Was sagt die Bibel zu Homosexualität? Ein Interview mit Pastor Nils Christiansen
In der Debatte um die "Homo-Ehe" haben gleichgeschlechtliche liebende Christen es oft besonders schwer. Sie werden mit biblisch begründeter Homophobie konfrontiert. Pastor Nils Christiansen aus Hamburg sagt, es sei nicht evangeliumsgemäß, Homosexuelle aus der christlichen Gemeinschaft auszuschließen. Er hat theologische Argumente gesammelt.

Sie bieten "Biblisches Training gegen Homophobie" an. Für wen und warum?

Nils Christiansen: Ich biete es in erster Linie für Menschen an, die verunsichert werden durch biblizistische Christen, hauptsächlich für Schwule und Lesben, Transgender und Bisexuelle selber, um sie zu stärken, damit sie auf professionelle und theologische saubere Weise etwas entgegnen können.

Was steckt Ihrer Meinung nach hinter einer homophoben Haltung bei Christen?

Christiansen: Homophobe Haltungen – das wird auch gerade in Frankreich deutlich – entstehen bei vielen Menschen aus einer grundsätzlichen Veränderungsangst. Unsere modernen nordwestlichen Gesellschaften sind ja innerhalb der letzten 150 -200 Jahre von dramatischen Veränderungen gekennzeichnet, und manche Menschen können das nicht angstfrei nachvollziehen, sondern sie entwickeln eine innere Angst davor und versuchen an den Kriterien von bürgerlichem Leben festzuhalten, wie sie sie gelernt haben. Dabei übersehen sie, dass die Lebensverhältnisse von Menschen und die politischen und gesellschaftlichen Verhältnisse sich fortlaufend weiter verändern.

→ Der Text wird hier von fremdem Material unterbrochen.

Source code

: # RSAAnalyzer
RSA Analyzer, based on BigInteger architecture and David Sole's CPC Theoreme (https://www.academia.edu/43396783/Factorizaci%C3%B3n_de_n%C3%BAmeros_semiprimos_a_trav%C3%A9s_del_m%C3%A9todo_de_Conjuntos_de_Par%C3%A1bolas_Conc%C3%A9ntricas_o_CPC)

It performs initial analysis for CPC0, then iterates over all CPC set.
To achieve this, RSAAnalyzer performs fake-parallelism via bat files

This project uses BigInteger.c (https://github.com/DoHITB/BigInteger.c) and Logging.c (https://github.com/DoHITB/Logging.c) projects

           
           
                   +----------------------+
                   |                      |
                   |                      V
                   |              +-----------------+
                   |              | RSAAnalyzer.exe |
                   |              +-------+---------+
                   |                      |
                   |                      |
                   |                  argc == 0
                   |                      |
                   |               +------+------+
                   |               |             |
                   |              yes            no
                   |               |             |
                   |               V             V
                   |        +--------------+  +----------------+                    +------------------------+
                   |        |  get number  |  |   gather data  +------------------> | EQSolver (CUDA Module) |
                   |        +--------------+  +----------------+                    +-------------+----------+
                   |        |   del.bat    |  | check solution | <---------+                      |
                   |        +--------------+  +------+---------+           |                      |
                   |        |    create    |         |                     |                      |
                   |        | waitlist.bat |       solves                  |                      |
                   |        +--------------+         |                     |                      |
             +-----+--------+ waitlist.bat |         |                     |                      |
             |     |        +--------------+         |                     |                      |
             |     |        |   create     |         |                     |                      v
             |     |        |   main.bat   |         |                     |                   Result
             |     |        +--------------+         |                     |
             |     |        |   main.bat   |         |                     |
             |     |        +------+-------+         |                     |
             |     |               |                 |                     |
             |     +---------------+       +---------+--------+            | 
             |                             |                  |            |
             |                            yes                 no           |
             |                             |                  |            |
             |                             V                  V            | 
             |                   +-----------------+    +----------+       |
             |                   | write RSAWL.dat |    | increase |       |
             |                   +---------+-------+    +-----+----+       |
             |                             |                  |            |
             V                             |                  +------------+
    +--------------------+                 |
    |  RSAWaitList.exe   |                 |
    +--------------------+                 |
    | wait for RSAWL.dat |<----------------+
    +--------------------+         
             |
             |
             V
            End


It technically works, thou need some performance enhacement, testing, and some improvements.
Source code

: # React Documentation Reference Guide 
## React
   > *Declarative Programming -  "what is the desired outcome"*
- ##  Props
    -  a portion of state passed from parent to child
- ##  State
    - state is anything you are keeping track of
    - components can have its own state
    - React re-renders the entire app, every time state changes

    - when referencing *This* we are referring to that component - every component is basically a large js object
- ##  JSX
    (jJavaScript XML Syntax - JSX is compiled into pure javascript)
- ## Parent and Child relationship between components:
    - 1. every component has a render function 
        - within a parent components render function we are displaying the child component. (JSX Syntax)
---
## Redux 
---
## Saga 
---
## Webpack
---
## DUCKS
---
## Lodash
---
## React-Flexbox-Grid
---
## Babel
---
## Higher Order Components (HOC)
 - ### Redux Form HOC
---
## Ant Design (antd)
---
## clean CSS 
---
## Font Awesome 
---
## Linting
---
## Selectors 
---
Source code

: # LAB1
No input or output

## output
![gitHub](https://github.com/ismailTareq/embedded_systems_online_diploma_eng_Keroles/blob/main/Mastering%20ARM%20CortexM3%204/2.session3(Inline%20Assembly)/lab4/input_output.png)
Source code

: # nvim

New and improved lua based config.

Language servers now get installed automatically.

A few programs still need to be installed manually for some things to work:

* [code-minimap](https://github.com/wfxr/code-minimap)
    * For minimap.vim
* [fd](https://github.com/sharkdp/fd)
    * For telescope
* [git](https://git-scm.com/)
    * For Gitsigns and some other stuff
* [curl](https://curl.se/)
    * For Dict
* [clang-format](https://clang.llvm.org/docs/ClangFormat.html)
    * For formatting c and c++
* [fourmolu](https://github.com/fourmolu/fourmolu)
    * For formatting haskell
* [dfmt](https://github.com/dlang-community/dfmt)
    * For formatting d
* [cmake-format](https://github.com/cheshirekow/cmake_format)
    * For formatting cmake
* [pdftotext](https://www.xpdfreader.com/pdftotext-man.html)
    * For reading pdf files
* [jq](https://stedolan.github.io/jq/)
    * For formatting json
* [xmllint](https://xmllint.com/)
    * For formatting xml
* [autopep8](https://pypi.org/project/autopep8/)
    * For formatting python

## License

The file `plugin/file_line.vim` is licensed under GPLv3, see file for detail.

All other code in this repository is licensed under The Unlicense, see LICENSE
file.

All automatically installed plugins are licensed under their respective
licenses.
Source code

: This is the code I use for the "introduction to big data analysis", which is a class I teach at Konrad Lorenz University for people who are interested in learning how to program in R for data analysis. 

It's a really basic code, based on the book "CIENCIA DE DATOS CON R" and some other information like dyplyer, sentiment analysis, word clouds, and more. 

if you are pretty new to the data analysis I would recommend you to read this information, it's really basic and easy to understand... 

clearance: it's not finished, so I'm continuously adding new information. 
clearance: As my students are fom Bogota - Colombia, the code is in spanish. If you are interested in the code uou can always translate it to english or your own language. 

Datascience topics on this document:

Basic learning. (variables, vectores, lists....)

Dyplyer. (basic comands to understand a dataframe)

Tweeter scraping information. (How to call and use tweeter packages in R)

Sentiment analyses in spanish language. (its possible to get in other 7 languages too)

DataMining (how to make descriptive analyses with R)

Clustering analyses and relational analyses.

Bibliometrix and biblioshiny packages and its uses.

Es steckt aber auch viel Unwissenheit dahinter. Manche Christen – übrigens auch ausgebildete Theologen, auch Geistliche, auch kirchenleitende Persönlichkeiten – wissen oft nicht die historisch-kritische Exegese-Methode anzuwenden auf die entsprechenden wenigen Bibelstellen, um die es in diesem Zusammenhang geht, obwohl sie studiert haben. Und viele Theologen vergessen meiner Bewertung nach das grundsätzliche Auslegungskriterium, das Martin Luther aufgestellt hat.

Welches Kriterium ist das und wie wird es angewandt?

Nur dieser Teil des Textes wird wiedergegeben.